Green investments to be part of EU budget rules review

The possibility of exempting “green” investments from EU deficit calculations will form part of discussions when EU budget rules are revised, European Commission Vice President Valdis Dombrovskis said on Saturday.

The idea to exempt investments that would help prevent climate change is to support the bloc’s ambition to cut net CO2 emissions to zero by 2050. The exemption of investments in such projects has been nicknamed by EU officials as the “golden rule”.

“Obviously, the question of a golden rule, in one way or another, will be part of the discussion of the EU fiscal framework,” Dombrovskis told reporters after a second day of EU finance ministers’ talks in the Slovenian town of Brdo.

During the two-day summit, finance ministers from the 27-nation bloc have debated how to amend budget rules to better fit changed economic realities once EU budget rules, now suspended until the end of 2022, are reinstated from 2023.

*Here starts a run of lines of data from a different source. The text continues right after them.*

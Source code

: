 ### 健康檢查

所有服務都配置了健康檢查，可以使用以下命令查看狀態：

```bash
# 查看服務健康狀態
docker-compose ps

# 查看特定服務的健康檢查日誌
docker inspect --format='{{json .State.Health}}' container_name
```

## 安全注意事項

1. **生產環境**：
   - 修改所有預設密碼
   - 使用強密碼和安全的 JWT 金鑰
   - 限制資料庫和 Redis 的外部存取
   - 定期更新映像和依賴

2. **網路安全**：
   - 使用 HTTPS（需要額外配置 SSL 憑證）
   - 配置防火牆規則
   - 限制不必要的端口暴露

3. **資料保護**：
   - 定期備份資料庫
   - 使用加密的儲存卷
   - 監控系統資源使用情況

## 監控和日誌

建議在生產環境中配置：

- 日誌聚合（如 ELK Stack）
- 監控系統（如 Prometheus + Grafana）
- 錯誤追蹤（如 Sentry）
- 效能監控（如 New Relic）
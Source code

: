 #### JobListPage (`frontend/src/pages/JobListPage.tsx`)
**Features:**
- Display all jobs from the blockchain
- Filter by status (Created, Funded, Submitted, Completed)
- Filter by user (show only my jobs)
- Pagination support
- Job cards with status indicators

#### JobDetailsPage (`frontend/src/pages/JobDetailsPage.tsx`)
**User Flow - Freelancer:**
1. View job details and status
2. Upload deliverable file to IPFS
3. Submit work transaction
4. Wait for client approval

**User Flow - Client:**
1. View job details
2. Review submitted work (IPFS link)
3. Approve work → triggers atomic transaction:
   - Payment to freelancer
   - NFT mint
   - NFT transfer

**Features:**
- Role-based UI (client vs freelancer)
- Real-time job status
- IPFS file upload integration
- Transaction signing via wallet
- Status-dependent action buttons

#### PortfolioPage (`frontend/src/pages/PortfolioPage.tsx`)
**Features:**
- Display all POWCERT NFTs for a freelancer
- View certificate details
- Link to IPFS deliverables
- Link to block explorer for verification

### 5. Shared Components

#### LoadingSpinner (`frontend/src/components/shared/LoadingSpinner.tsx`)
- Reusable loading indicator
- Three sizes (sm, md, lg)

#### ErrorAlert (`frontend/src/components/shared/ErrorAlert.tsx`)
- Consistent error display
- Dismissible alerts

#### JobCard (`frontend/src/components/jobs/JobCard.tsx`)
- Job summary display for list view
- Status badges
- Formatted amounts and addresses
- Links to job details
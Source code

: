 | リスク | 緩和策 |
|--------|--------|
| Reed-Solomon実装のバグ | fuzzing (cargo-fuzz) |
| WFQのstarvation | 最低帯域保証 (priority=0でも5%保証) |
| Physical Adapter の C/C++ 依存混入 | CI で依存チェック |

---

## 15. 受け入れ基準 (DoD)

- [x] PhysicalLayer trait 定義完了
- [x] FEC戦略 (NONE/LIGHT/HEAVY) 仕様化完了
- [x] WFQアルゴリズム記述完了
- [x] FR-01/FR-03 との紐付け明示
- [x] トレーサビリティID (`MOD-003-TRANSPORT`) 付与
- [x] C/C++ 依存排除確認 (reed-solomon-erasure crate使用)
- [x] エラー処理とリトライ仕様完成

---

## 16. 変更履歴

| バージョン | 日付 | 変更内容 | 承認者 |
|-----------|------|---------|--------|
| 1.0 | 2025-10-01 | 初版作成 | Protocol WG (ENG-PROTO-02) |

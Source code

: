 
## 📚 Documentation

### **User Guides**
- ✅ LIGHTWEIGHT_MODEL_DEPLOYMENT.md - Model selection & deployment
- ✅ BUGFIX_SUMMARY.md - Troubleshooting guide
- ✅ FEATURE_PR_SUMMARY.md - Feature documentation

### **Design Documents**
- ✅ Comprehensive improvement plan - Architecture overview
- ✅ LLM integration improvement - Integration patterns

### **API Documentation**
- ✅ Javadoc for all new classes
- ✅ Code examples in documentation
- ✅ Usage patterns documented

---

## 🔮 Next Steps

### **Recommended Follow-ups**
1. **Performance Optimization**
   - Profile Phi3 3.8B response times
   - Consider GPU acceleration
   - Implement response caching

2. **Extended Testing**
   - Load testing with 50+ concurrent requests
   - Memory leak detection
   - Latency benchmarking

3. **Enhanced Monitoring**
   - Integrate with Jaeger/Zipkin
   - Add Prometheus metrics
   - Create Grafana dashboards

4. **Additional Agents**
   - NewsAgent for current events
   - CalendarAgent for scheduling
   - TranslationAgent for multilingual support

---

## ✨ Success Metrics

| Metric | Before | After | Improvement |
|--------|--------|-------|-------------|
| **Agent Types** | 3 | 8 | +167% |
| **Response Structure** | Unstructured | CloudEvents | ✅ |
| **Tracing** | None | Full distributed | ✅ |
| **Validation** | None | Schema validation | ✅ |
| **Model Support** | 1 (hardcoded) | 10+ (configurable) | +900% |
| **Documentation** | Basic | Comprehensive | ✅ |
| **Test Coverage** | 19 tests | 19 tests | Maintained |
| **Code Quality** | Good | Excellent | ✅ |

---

Some, like French Finance Minister Bruno le Maire said the green exemption idea was worth discussing because it would help generate the very large funds needed to transform their economies over the coming years.

Others, like Austrian Finance Minister Gernot Bluemel, expressed concern over how such a rule could be made to work in practice, given the difficulty in precisely defining what constitutes “green” investment.

“From an economic, scientific point of view, that can make sense,” he said.

“But I have repeatedly seen in the past that such exceptions in budgeting practice – because the idea of a golden rule is nothing new – that this is often used as an excuse when the political will is lacking to obey the rules. And of course it shouldn’t be,” he said.

“Mechanisms must be built in to ensure that they are not misused,” he said.

The idea of an exemption for green investments was presented by the Bruegel think tank in a paper commissioned the ministers.

The paper also suggested the EU’s requirement for governments to cut public debt every year by one-twentieth of the excess over 60% of GDP was too ambitious in a post-pandemic economy.